A BCP must identify critical systems and components. If a disaster is widespread or targets an Internet service provider (ISP) or key routing hardware point, an organization’s continuity plan should detail options for alternate network access. This should include dedicated administrative connections that might be required for recovery. Continuity planning should include considerations for recovery in case existing hardware and facilities are rendered inaccessible or unrecoverable. It should also consider the hardware configuration details, network requirements, and utilities agreements for alternate sites.
RTO and RPO
Recovery point objective (RPO) and recovery time objective (RTO) are important concepts of the BCP and form part of the broader risk management strategy. RPO, which specifically refers to data backup capabilities, is the amount of time that can elapse during a disruption before the quantity of data lost during that period exceeds the BCP’s maximum allowable threshold. Simply put, RPO specifies the allowable data loss. It determines up to what point in time data recovery can happen before business is disrupted. For example, if an organization does a backup at 10:00 p.m. every day and an incident happens at 7:00 p.m. the following day, everything that changed since the last backup would be lost. The RPO in this context is the backup from the previous day. If the organization set the threshold at 24 hours, the RPO would be within the threshold because it is less than 24 hours.

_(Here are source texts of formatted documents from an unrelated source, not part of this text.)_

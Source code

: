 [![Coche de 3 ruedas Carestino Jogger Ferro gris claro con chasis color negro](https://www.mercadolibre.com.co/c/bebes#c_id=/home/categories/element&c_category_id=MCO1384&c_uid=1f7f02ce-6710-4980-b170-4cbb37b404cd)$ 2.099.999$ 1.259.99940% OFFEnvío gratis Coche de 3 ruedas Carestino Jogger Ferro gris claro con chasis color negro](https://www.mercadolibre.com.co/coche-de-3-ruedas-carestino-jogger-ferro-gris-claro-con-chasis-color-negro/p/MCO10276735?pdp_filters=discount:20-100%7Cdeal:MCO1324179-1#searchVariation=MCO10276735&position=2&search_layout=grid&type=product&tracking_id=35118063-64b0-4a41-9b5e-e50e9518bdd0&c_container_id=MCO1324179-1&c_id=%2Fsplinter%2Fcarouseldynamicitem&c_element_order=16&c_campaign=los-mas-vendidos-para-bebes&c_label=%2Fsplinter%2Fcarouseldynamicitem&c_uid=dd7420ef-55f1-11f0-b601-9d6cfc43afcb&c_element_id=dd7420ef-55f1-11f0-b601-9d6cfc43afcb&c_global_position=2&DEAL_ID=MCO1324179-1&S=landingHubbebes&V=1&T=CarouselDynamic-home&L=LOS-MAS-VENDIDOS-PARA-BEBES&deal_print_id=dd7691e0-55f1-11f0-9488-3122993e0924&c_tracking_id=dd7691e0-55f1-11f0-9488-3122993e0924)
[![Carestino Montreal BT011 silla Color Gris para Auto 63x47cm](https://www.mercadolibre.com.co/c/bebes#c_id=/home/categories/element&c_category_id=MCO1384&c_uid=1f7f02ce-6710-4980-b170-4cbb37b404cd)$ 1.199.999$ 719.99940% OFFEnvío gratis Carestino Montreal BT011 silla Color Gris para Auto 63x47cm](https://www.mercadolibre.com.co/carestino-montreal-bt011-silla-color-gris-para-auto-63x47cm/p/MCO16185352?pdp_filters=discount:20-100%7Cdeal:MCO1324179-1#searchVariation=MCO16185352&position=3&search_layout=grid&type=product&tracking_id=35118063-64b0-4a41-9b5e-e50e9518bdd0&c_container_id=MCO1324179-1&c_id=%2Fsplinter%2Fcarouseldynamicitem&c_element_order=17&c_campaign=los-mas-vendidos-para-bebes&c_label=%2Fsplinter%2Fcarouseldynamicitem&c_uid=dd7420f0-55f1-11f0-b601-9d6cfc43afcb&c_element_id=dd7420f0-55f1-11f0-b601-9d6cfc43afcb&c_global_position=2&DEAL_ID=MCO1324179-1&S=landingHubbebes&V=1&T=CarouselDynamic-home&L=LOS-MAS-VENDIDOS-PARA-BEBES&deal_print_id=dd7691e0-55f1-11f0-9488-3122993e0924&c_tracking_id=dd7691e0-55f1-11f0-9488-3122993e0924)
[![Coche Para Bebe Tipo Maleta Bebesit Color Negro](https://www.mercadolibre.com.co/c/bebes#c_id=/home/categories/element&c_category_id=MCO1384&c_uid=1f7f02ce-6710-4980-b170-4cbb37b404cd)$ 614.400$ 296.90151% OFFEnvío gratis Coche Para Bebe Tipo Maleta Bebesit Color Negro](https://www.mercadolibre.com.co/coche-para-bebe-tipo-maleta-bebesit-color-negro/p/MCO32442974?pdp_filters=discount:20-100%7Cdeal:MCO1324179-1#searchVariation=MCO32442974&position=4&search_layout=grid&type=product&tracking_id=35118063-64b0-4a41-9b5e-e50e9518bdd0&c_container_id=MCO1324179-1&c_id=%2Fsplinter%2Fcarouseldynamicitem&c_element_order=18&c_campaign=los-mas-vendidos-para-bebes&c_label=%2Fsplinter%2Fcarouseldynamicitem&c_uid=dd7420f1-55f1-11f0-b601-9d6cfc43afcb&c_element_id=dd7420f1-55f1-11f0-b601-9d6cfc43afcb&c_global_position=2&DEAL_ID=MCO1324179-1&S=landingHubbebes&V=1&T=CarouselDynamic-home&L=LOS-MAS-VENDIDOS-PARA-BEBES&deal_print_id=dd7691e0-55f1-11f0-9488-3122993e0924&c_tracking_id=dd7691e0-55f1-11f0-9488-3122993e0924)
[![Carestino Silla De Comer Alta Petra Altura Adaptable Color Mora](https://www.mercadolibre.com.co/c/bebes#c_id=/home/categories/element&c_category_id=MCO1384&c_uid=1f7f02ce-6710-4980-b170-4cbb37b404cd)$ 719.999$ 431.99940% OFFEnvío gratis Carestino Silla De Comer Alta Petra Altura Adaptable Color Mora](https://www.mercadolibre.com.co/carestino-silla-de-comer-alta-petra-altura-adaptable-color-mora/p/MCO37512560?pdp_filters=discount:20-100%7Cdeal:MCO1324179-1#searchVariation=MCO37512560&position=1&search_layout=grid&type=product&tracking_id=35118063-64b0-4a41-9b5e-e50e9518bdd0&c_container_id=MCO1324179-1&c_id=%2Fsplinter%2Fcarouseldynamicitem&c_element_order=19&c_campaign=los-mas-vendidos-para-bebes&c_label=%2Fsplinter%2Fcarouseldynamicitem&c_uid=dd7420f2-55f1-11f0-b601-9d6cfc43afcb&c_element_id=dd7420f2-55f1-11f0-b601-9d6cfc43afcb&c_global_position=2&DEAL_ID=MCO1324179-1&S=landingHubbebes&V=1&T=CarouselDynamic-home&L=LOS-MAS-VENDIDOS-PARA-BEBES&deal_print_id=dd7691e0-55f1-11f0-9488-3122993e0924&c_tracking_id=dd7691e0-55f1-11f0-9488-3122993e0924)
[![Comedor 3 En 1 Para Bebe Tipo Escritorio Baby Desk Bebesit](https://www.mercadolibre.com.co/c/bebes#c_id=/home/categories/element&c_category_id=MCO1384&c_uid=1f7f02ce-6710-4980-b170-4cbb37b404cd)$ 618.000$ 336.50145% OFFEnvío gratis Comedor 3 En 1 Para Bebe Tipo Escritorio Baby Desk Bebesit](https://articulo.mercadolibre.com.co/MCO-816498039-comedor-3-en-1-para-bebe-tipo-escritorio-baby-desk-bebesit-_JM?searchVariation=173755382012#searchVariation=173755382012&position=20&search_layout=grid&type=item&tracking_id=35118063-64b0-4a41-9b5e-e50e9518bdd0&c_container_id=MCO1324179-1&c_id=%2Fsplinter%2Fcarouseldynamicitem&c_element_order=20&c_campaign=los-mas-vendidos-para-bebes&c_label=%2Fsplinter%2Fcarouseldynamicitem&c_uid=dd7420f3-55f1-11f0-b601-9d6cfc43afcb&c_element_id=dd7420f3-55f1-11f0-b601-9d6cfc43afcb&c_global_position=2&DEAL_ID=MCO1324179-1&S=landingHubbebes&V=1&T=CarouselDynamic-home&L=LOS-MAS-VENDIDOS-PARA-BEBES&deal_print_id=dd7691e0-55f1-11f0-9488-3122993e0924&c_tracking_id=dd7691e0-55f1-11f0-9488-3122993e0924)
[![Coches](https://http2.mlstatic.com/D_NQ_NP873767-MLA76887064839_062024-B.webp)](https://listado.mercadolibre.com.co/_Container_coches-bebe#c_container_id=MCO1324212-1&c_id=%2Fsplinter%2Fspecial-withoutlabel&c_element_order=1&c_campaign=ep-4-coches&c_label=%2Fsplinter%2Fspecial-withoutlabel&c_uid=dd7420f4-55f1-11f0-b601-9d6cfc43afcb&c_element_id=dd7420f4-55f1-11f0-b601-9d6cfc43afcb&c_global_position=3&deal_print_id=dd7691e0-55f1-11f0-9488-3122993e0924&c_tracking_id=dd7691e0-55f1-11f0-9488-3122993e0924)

The RTO is the amount of time within which a process must be restored after a disaster to meet business continuity requirements. The RTO is how long the organization can go without a specific application; it defines how much time is needed to recover after a notification of process disruption.
MTTF, MTBF, and MTTR
When systems fail, one of the first questions asked is, “How long will it take to get things back up?” It is better to know the answer to such a question before disaster strikes than to try to find the answer afterward. Fortunately, established mechanisms can help you determine this answer. Understanding these mechanisms is a big part of the overall analysis of business impact.
Mean time to failure (MTTF) is the length of time a device or product is expected to last in operation. It represents how long a product can reasonably be expected to perform, based on specific testing. MTTF metrics supplied by vendors about their products or components might not have been collected by running one unit continuously until failure. Instead, MTTF data is often collected by running many units for a specific number of hours and then is calculated as an average based on when the components fail.
MTTF is one of many ways to evaluate the reliability of hardware or other technology and is extremely important when evaluating mission-critical systems hardware. Knowing the general reliability of hardware is vital, especially when it is part of a larger system. MTTF is used for nonrepairable products. When MTTF is used as a measure, repair is not an option.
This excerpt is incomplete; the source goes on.